*ABOUT THIS EXERCISE*: Count how many lines in the data below include "degrees". Answer with the number only.

(Saved data entries)
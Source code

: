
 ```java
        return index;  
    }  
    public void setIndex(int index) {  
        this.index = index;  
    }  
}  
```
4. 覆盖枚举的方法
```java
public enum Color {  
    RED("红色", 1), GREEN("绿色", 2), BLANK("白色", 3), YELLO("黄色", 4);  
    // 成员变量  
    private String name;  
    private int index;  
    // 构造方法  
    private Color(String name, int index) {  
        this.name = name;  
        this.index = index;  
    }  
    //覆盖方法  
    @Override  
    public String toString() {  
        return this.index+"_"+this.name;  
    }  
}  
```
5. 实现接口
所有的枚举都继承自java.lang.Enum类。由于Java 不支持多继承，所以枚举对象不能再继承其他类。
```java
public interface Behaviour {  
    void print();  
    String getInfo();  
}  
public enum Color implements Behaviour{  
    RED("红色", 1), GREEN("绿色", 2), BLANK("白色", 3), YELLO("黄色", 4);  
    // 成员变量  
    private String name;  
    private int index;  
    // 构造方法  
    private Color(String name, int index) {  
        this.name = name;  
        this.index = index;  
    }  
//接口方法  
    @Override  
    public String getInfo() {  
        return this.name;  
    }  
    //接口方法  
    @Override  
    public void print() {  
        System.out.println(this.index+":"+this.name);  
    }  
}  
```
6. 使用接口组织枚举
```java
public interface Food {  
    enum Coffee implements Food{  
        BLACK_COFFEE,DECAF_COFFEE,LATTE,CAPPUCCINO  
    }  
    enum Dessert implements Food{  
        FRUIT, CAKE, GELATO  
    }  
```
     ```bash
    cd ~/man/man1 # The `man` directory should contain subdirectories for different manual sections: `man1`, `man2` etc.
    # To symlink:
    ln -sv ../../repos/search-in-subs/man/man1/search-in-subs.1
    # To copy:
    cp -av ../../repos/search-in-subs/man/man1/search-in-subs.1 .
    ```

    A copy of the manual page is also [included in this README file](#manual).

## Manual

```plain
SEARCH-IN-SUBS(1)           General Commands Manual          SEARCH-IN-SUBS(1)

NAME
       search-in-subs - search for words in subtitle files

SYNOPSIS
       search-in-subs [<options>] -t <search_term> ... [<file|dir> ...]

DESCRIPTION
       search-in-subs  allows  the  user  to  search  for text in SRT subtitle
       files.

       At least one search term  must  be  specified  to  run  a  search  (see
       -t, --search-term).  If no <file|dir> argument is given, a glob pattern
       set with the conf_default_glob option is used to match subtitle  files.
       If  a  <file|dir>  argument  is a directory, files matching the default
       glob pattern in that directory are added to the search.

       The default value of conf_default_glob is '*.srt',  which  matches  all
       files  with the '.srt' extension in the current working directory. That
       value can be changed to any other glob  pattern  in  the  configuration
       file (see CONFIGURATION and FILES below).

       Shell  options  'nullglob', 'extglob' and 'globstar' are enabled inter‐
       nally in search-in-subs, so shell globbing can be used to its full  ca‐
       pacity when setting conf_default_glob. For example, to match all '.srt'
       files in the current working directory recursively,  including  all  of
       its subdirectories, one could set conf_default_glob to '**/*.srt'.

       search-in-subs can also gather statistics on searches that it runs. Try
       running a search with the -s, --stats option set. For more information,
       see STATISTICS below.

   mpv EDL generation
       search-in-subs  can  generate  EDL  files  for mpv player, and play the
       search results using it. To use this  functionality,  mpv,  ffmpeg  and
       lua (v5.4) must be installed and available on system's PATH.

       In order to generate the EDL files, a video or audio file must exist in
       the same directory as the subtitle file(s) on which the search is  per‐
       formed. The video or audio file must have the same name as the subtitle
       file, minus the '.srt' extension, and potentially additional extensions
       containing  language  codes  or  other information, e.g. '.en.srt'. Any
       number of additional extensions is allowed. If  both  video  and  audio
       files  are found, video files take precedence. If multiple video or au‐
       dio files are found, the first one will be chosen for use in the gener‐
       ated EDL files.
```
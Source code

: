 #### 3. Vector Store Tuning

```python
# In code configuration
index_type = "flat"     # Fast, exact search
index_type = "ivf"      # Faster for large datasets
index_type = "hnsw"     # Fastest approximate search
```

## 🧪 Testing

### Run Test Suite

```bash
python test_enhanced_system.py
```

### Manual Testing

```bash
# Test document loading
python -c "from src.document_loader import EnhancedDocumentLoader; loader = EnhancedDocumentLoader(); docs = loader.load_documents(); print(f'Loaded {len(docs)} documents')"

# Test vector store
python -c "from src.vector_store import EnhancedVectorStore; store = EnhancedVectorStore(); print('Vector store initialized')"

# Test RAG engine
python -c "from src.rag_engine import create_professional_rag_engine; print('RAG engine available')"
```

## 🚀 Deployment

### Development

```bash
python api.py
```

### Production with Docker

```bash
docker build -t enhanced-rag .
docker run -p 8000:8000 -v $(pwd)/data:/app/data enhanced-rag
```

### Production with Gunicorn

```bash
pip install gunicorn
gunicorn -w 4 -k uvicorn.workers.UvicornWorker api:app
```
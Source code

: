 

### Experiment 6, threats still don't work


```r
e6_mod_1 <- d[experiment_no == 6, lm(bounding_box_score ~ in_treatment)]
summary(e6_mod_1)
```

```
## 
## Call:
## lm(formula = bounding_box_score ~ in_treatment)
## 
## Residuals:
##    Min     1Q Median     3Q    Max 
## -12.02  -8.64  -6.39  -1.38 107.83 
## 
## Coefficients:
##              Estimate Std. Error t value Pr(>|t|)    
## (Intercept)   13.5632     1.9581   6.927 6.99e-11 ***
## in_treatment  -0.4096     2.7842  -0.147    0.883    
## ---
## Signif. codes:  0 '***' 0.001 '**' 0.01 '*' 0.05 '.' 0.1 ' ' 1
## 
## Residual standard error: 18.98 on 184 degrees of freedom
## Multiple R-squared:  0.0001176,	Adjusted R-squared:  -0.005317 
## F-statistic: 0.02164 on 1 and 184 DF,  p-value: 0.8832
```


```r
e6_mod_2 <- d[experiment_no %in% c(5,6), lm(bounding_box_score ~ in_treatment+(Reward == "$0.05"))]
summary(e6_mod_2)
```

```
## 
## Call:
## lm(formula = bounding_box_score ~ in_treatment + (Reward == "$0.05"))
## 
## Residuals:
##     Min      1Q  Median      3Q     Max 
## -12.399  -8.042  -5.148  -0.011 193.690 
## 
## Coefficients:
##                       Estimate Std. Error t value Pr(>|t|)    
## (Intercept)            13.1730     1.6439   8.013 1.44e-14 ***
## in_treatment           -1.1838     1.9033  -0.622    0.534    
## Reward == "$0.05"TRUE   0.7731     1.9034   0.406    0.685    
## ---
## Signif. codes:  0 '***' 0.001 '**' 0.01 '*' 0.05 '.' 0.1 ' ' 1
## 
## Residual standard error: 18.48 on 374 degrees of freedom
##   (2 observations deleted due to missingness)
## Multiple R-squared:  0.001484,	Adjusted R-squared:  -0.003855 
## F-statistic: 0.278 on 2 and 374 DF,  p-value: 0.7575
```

*ANSWER BOX*: 2